Monday, September 11, 2006

WiktionaryZ and Machine Translation

Most of you probably know that Jeffrey V. Merkey is using machine translation to translate the complete English wikipedia to Cherokee and that the output is quite good so that only 5% of it need real corrections.

He agreed to give us the used wordlist under GFDL and so we added it to WiktionaryZ.

Yesterday I tried to work with it and immediately I found some limits for its contents. This is not because his wordlist is wrong, but just because it is so personalized that for other people it becomes somewhat difficult to understand which meaning has been translated to Cherokee and wich meaning than accordingly needs to be translated to other languages, in my case Neapolitan.

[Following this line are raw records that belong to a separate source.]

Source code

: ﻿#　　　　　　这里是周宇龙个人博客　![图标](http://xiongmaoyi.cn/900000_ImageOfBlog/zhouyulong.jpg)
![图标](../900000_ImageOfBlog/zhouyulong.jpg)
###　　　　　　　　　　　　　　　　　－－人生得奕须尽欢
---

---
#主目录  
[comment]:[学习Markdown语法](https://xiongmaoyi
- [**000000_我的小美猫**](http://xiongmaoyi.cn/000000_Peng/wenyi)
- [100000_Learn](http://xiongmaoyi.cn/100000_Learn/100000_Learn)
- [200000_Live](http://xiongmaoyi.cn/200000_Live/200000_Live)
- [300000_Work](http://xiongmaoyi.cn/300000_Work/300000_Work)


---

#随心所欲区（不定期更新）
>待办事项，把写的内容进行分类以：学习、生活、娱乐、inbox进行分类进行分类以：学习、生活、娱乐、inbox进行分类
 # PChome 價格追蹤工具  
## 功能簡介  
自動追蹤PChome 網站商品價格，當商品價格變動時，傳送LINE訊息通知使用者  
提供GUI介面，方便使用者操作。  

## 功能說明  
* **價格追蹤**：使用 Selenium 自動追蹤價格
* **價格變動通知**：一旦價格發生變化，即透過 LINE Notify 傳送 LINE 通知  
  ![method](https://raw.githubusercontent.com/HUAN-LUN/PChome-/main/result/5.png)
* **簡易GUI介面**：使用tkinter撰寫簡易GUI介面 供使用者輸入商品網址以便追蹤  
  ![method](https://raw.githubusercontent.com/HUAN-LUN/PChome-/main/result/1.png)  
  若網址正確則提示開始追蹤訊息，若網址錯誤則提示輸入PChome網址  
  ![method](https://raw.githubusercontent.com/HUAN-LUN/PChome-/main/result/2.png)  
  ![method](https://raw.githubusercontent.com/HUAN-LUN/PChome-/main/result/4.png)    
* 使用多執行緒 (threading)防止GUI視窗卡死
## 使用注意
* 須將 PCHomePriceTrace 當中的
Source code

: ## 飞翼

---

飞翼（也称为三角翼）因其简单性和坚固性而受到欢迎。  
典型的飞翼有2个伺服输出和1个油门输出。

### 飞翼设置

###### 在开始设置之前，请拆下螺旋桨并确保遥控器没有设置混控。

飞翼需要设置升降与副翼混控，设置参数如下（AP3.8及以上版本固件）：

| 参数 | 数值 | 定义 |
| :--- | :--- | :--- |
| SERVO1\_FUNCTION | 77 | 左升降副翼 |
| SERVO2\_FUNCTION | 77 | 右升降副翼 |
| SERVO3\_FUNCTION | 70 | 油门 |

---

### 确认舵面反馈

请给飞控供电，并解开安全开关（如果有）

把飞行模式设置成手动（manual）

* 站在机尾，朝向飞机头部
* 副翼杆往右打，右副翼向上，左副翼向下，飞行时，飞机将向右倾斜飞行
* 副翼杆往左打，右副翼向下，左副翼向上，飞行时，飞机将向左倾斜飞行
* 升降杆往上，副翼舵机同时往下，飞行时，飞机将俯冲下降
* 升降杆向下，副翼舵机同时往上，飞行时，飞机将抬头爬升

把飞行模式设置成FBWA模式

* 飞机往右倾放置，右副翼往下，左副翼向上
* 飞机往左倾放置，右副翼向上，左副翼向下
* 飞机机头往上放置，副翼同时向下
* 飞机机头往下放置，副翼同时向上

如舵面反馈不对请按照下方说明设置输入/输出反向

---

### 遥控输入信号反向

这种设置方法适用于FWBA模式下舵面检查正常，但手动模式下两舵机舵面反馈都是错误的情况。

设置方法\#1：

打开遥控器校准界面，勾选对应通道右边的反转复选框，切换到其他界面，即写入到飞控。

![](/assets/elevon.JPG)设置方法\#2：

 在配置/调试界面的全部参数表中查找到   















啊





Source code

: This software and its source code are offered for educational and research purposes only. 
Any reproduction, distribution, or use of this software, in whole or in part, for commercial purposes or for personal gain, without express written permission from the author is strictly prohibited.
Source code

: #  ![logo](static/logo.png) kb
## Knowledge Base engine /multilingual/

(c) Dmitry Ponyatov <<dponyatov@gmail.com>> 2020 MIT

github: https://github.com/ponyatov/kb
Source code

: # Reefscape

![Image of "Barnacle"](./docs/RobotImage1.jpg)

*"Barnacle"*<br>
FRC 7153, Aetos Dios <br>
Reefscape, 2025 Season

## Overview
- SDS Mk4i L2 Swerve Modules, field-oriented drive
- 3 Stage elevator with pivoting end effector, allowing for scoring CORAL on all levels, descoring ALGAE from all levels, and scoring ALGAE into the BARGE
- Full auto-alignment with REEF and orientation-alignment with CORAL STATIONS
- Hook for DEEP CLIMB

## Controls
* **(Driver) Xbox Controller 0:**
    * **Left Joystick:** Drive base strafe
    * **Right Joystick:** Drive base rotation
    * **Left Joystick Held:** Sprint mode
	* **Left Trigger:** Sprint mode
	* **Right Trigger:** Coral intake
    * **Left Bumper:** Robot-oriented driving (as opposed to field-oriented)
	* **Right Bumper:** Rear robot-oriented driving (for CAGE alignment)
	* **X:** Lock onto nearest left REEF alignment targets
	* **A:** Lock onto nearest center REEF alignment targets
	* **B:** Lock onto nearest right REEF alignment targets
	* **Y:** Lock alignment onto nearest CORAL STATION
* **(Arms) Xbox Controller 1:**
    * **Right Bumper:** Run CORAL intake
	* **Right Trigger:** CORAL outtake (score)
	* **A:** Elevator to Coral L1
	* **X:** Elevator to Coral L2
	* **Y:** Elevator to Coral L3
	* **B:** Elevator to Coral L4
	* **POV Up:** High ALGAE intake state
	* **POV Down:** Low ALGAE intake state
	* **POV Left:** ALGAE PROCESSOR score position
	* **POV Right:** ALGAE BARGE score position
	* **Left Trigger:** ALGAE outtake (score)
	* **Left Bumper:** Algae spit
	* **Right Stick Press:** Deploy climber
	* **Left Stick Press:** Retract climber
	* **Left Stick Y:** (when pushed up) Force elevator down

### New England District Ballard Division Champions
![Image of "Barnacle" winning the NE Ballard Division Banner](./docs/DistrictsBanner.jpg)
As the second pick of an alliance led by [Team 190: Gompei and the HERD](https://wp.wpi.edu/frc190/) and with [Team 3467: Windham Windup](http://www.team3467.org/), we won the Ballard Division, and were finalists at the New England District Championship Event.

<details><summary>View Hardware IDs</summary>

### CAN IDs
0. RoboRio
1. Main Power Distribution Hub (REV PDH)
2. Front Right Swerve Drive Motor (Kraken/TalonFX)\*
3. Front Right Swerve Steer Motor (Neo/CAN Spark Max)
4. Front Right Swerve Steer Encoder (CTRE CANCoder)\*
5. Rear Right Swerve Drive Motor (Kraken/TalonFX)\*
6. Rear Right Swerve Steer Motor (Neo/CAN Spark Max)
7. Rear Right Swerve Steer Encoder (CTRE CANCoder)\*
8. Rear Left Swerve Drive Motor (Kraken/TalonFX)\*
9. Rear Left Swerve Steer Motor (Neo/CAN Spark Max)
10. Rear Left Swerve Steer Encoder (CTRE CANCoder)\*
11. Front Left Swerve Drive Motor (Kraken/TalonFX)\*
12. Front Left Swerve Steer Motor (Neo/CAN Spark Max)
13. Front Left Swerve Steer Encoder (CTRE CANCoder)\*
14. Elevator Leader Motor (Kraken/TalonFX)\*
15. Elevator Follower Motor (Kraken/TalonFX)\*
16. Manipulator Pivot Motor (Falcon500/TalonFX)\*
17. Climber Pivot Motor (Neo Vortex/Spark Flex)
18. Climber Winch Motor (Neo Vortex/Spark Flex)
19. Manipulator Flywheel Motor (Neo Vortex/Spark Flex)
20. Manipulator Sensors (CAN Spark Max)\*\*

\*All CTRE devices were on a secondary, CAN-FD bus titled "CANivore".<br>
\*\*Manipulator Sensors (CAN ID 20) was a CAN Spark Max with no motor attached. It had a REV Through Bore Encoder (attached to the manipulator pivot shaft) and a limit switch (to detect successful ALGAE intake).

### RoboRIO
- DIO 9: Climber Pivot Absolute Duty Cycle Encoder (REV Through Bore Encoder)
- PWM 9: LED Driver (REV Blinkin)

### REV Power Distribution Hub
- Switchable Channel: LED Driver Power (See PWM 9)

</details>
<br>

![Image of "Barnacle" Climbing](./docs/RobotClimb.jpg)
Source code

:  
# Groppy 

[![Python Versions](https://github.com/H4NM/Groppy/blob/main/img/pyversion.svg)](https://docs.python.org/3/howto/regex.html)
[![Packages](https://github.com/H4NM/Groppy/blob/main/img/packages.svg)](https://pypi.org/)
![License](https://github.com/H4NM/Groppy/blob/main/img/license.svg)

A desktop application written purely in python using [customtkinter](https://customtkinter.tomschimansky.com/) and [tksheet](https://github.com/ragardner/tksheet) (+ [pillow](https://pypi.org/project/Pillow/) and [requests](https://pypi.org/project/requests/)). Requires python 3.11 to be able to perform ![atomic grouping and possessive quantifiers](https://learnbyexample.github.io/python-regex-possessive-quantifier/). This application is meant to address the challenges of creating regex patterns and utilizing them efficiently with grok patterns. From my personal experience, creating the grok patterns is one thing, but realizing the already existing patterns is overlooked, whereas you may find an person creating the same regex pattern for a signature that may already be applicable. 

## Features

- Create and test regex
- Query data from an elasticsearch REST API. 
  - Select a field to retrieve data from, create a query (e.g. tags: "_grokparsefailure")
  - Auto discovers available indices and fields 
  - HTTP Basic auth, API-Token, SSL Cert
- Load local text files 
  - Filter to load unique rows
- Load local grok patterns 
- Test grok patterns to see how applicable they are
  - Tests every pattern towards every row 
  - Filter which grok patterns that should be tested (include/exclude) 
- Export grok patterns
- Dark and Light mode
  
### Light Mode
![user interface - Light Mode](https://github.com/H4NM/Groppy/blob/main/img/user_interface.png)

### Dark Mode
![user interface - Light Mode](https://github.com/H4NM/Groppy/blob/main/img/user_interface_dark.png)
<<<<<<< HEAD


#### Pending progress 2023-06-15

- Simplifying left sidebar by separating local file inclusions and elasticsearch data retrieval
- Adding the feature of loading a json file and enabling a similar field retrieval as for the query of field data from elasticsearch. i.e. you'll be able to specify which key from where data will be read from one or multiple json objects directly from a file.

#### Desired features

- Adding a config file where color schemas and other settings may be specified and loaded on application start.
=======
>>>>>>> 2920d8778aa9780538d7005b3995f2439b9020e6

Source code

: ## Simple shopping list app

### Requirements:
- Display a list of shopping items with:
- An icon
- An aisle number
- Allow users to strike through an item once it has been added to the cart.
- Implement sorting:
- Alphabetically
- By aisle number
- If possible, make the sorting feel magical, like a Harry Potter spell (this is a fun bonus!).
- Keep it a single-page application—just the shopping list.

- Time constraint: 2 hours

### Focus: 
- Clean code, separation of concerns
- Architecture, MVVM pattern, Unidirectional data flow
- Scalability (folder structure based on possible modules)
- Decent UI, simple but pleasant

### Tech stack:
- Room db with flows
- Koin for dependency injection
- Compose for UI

I did an estimate of how many words I have to translate to get the work done in a month: 233 words ... that is really a lot ... and I suppose that doing things correctly - I mean creating the English word, adding the defined meanings and translate them into Neapolitan will take me quite a long time and probably I will not be able to do more than an average of 10 words a day.

Now you are asking yourself why I take such a long time ... well: let's say an English word has averagely 3 meanings (well, that's a wish ... there will be words with many more meanings). Then: I am not used to translate from English to Neapolitan - already Italian to Neapolitan is quite difficult. The only dictionary I was able to find here is Neapolitan to Italian ... I did not manage to go to Naples by now and therefore could not try to get one for Italian to Neapolitan there. This means that I have at least to translate from English to Italian - well, then it makes sense to add German as well since I know most translations in German - and then, if I don't know the translation from Neapolitan to Italian I have to guess how it is written in Neapolitan and find poof of it in the dictionary :-) funny right? Now people say: well you speak quite a good part of your day Neapolitan, so why do you need to look it up ... speaking is different from translating ... also writing is different from translating.

The next thing is: Wikipedia articles are of specific domains ... well: we do not have a differentiation of specific domains by now - but when translating for some languages we will need that, because the same English word, according to its use in a specific domain will have different translations.

Considering these points I suppose that we will have approx. 21,000 words in the foreign language starting with the approx. 7,000 words in English.

It will be fun :-)

1 Comments:

Blogger GerardM said...

It would be great if Jeff would have his content including definitions at WiktionaryZ .. it would make things easier.